Transcribe the following records exactly, images excluded.

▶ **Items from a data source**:
....

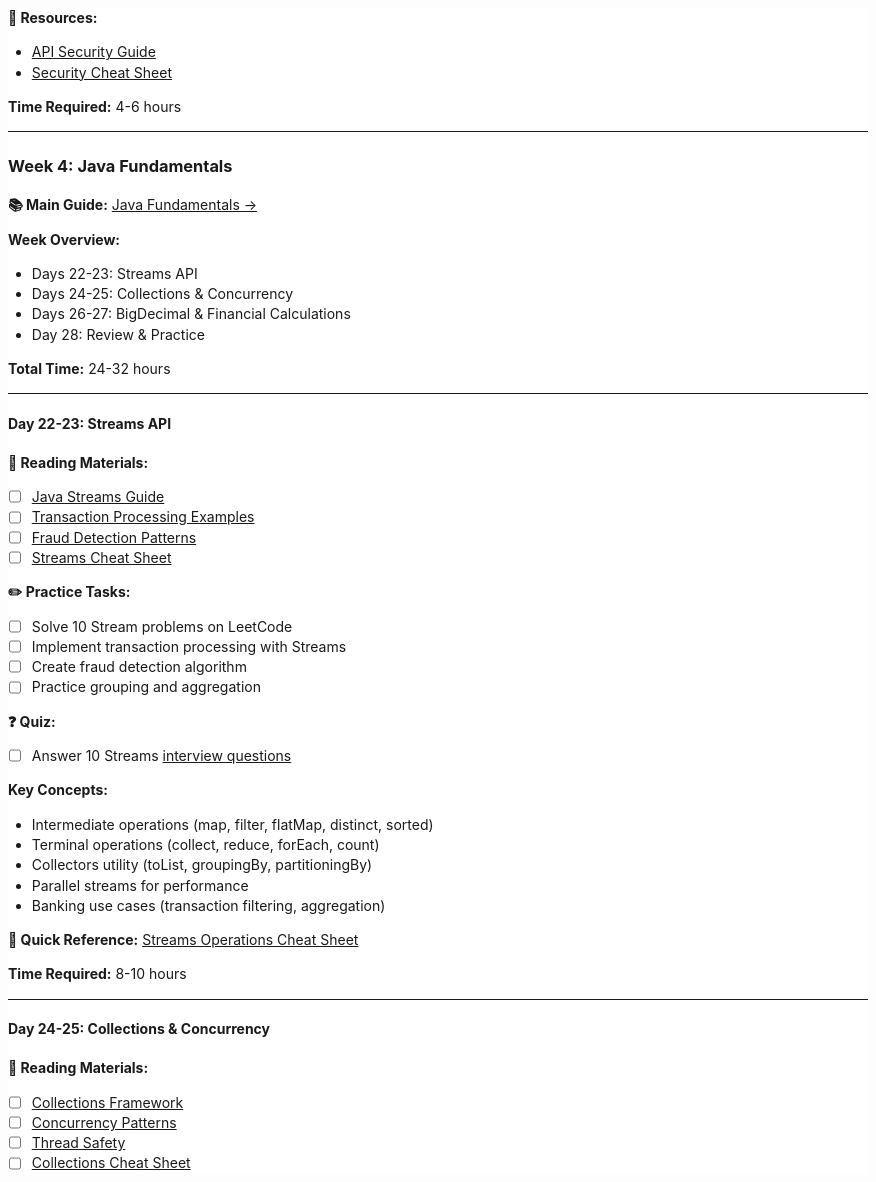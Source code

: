 **📝 Resources:**
- [API Security Guide](senior-java-developer-prep/api-security/README.md)
- [Security Cheat Sheet](CHEAT_SHEET.md#banking-concepts)

**Time Required:** 4-6 hours

---

### Week 4: Java Fundamentals

**📚 Main Guide:** [Java Fundamentals →](senior-java-developer-prep/java-fundamentals/README.md)

**Week Overview:**
- Days 22-23: Streams API
- Days 24-25: Collections & Concurrency
- Days 26-27: BigDecimal & Financial Calculations
- Day 28: Review & Practice

**Total Time:** 24-32 hours

---

#### Day 22-23: Streams API

**📖 Reading Materials:**
- [ ] [Java Streams Guide](senior-java-developer-prep/java-fundamentals/README.md#java-streams-api)
- [ ] [Transaction Processing Examples](senior-java-developer-prep/java-fundamentals/README.md)
- [ ] [Fraud Detection Patterns](senior-java-developer-prep/java-fundamentals/README.md)
- [ ] [Streams Cheat Sheet](CHEAT_SHEET.md#java-streams)

**✏️ Practice Tasks:**
- [ ] Solve 10 Stream problems on LeetCode
- [ ] Implement transaction processing with Streams
- [ ] Create fraud detection algorithm
- [ ] Practice grouping and aggregation

**❓ Quiz:**
- [ ] Answer 10 Streams [interview questions](senior-java-developer-prep/interview-questions/README.md#java-fundamentals)

**Key Concepts:**
- Intermediate operations (map, filter, flatMap, distinct, sorted)
- Terminal operations (collect, reduce, forEach, count)
- Collectors utility (toList, groupingBy, partitioningBy)
- Parallel streams for performance
- Banking use cases (transaction filtering, aggregation)

**📝 Quick Reference:** [Streams Operations Cheat Sheet](CHEAT_SHEET.md#common-operations)

**Time Required:** 8-10 hours

---

#### Day 24-25: Collections & Concurrency

**📖 Reading Materials:**
- [ ] [Collections Framework](senior-java-developer-prep/java-fundamentals/README.md#collections-framework)
- [ ] [Concurrency Patterns](senior-java-developer-prep/java-fundamentals/README.md#concurrency)
- [ ] [Thread Safety](senior-java-developer-prep/java-fundamentals/README.md)
- [ ] [Collections Cheat Sheet](CHEAT_SHEET.md#java-streams)
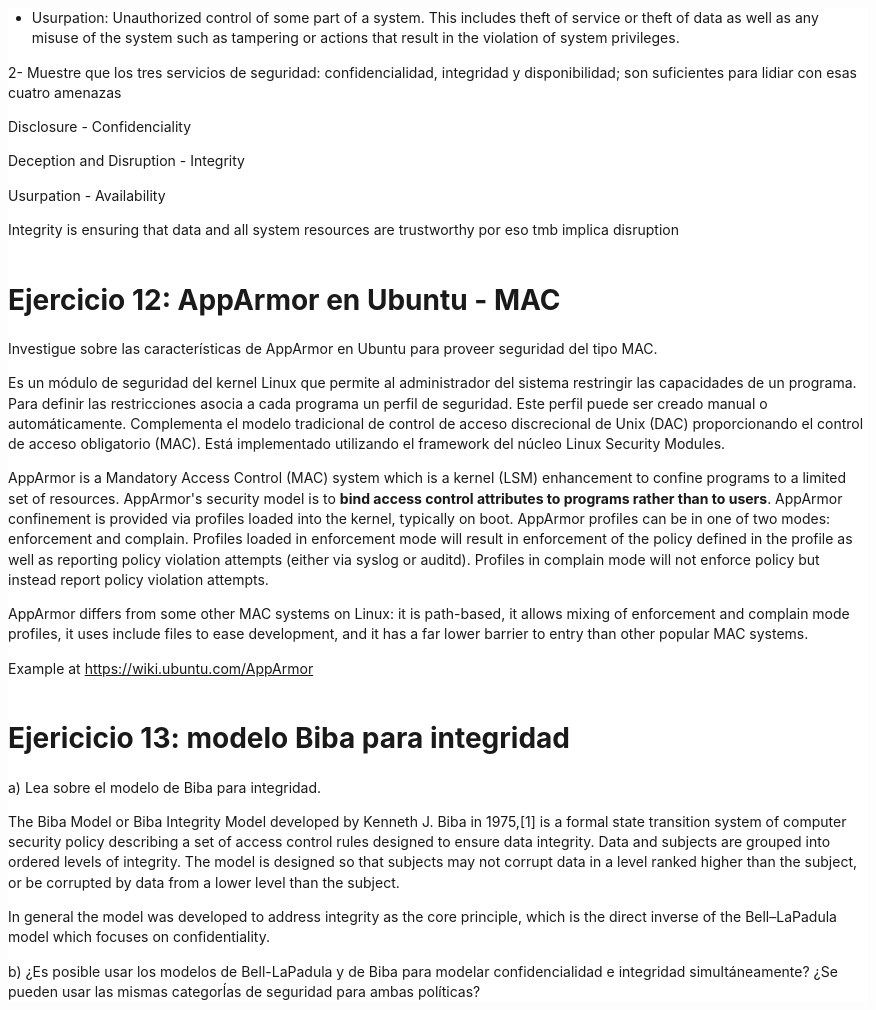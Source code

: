 * Usurpation: Unauthorized control of some part of a system. This includes theft of service or theft of data as well as any misuse of the system such as tampering or actions that result in the violation of system privileges.


2- Muestre que los tres servicios de seguridad: confidencialidad, integridad y disponibilidad; son suficientes para lidiar con esas cuatro amenazas

Disclosure - Confidenciality

Deception and Disruption - Integrity

Usurpation - Availability

Integrity is ensuring that data and all system resources are trustworthy por eso tmb implica disruption

# Ejercicio 12: AppArmor en Ubuntu - MAC

Investigue sobre las características de AppArmor en Ubuntu para proveer seguridad del tipo MAC.

Es un módulo de seguridad del kernel Linux que permite al administrador del sistema restringir las capacidades de un programa. Para definir las restricciones asocia a cada programa un perfil de seguridad. Este perfil puede ser creado manual o automáticamente. Complementa el modelo tradicional de control de acceso discrecional de Unix (DAC) proporcionando el control de acceso obligatorio (MAC). Está implementado utilizando el framework del núcleo Linux Security Modules. 

AppArmor is a Mandatory Access Control (MAC) system which is a kernel (LSM) enhancement to confine programs to a limited set of resources. AppArmor's security model is to **bind access control attributes to programs rather than to users**. AppArmor confinement is provided via profiles loaded into the kernel, typically on boot. AppArmor profiles can be in one of two modes: enforcement and complain. Profiles loaded in enforcement mode will result in enforcement of the policy defined in the profile as well as reporting policy violation attempts (either via syslog or auditd). Profiles in complain mode will not enforce policy but instead report policy violation attempts.

AppArmor differs from some other MAC systems on Linux: it is path-based, it allows mixing of enforcement and complain mode profiles, it uses include files to ease development, and it has a far lower barrier to entry than other popular MAC systems. 

Example at https://wiki.ubuntu.com/AppArmor

# Ejericicio 13: modelo Biba para integridad
a) Lea sobre el modelo de Biba para integridad.

The Biba Model or Biba Integrity Model developed by Kenneth J. Biba in 1975,[1] is a formal state transition system of computer security policy describing a set of access control rules designed to ensure data integrity. Data and subjects are grouped into ordered levels of integrity. The model is designed so that subjects may not corrupt data in a level ranked higher than the subject, or be corrupted by data from a lower level than the subject.

In general the model was developed to address integrity as the core principle, which is the direct inverse of the Bell–LaPadula model which focuses on confidentiality.

b) ¿Es posible usar los modelos de Bell-LaPadula y de Biba para modelar confidencialidad e integridad simultáneamente? ¿Se pueden usar las mismas categorĺas de seguridad para ambas políticas?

....

▶ **REPLY TO THE EXERCISE**:
Source code

: **📝 Resources:**
- [API Security Guide](senior-java-developer-prep/api-security/README.md)
- [Security Cheat Sheet](CHEAT_SHEET.md#banking-concepts)

**Time Required:** 4-6 hours

---

### Week 4: Java Fundamentals

**📚 Main Guide:** [Java Fundamentals →](senior-java-developer-prep/java-fundamentals/README.md)

**Week Overview:**
- Days 22-23: Streams API
- Days 24-25: Collections & Concurrency
- Days 26-27: BigDecimal & Financial Calculations
- Day 28: Review & Practice

**Total Time:** 24-32 hours

---

#### Day 22-23: Streams API

**📖 Reading Materials:**
- [ ] [Java Streams Guide](senior-java-developer-prep/java-fundamentals/README.md#java-streams-api)
- [ ] [Transaction Processing Examples](senior-java-developer-prep/java-fundamentals/README.md)
- [ ] [Fraud Detection Patterns](senior-java-developer-prep/java-fundamentals/README.md)
- [ ] [Streams Cheat Sheet](CHEAT_SHEET.md#java-streams)

**✏️ Practice Tasks:**
- [ ] Solve 10 Stream problems on LeetCode
- [ ] Implement transaction processing with Streams
- [ ] Create fraud detection algorithm
- [ ] Practice grouping and aggregation

**❓ Quiz:**
- [ ] Answer 10 Streams [interview questions](senior-java-developer-prep/interview-questions/README.md#java-fundamentals)

**Key Concepts:**
- Intermediate operations (map, filter, flatMap, distinct, sorted)
- Terminal operations (collect, reduce, forEach, count)
- Collectors utility (toList, groupingBy, partitioningBy)
- Parallel streams for performance
- Banking use cases (transaction filtering, aggregation)

**📝 Quick Reference:** [Streams Operations Cheat Sheet](CHEAT_SHEET.md#common-operations)

**Time Required:** 8-10 hours

---

#### Day 24-25: Collections & Concurrency

**📖 Reading Materials:**
- [ ] [Collections Framework](senior-java-developer-prep/java-fundamentals/README.md#collections-framework)
- [ ] [Concurrency Patterns](senior-java-developer-prep/java-fundamentals/README.md#concurrency)
- [ ] [Thread Safety](senior-java-developer-prep/java-fundamentals/README.md)
- [ ] [Collections Cheat Sheet](CHEAT_SHEET.md#java-streams)
Source code

: * Usurpation: Unauthorized control of some part of a system. This includes theft of service or theft of data as well as any misuse of the system such as tampering or actions that result in the violation of system privileges.


2- Muestre que los tres servicios de seguridad: confidencialidad, integridad y disponibilidad; son suficientes para lidiar con esas cuatro amenazas

Disclosure - Confidenciality

Deception and Disruption - Integrity

Usurpation - Availability

Integrity is ensuring that data and all system resources are trustworthy por eso tmb implica disruption

# Ejercicio 12: AppArmor en Ubuntu - MAC

Investigue sobre las características de AppArmor en Ubuntu para proveer seguridad del tipo MAC.

Es un módulo de seguridad del kernel Linux que permite al administrador del sistema restringir las capacidades de un programa. Para definir las restricciones asocia a cada programa un perfil de seguridad. Este perfil puede ser creado manual o automáticamente. Complementa el modelo tradicional de control de acceso discrecional de Unix (DAC) proporcionando el control de acceso obligatorio (MAC). Está implementado utilizando el framework del núcleo Linux Security Modules. 

AppArmor is a Mandatory Access Control (MAC) system which is a kernel (LSM) enhancement to confine programs to a limited set of resources. AppArmor's security model is to **bind access control attributes to programs rather than to users**. AppArmor confinement is provided via profiles loaded into the kernel, typically on boot. AppArmor profiles can be in one of two modes: enforcement and complain. Profiles loaded in enforcement mode will result in enforcement of the policy defined in the profile as well as reporting policy violation attempts (either via syslog or auditd). Profiles in complain mode will not enforce policy but instead report policy violation attempts.

AppArmor differs from some other MAC systems on Linux: it is path-based, it allows mixing of enforcement and complain mode profiles, it uses include files to ease development, and it has a far lower barrier to entry than other popular MAC systems. 

Example at https://wiki.ubuntu.com/AppArmor

# Ejericicio 13: modelo Biba para integridad
a) Lea sobre el modelo de Biba para integridad.

The Biba Model or Biba Integrity Model developed by Kenneth J. Biba in 1975,[1] is a formal state transition system of computer security policy describing a set of access control rules designed to ensure data integrity. Data and subjects are grouped into ordered levels of integrity. The model is designed so that subjects may not corrupt data in a level ranked higher than the subject, or be corrupted by data from a lower level than the subject.

In general the model was developed to address integrity as the core principle, which is the direct inverse of the Bell–LaPadula model which focuses on confidentiality.

b) ¿Es posible usar los modelos de Bell-LaPadula y de Biba para modelar confidencialidad e integridad simultáneamente? ¿Se pueden usar las mismas categorĺas de seguridad para ambas políticas?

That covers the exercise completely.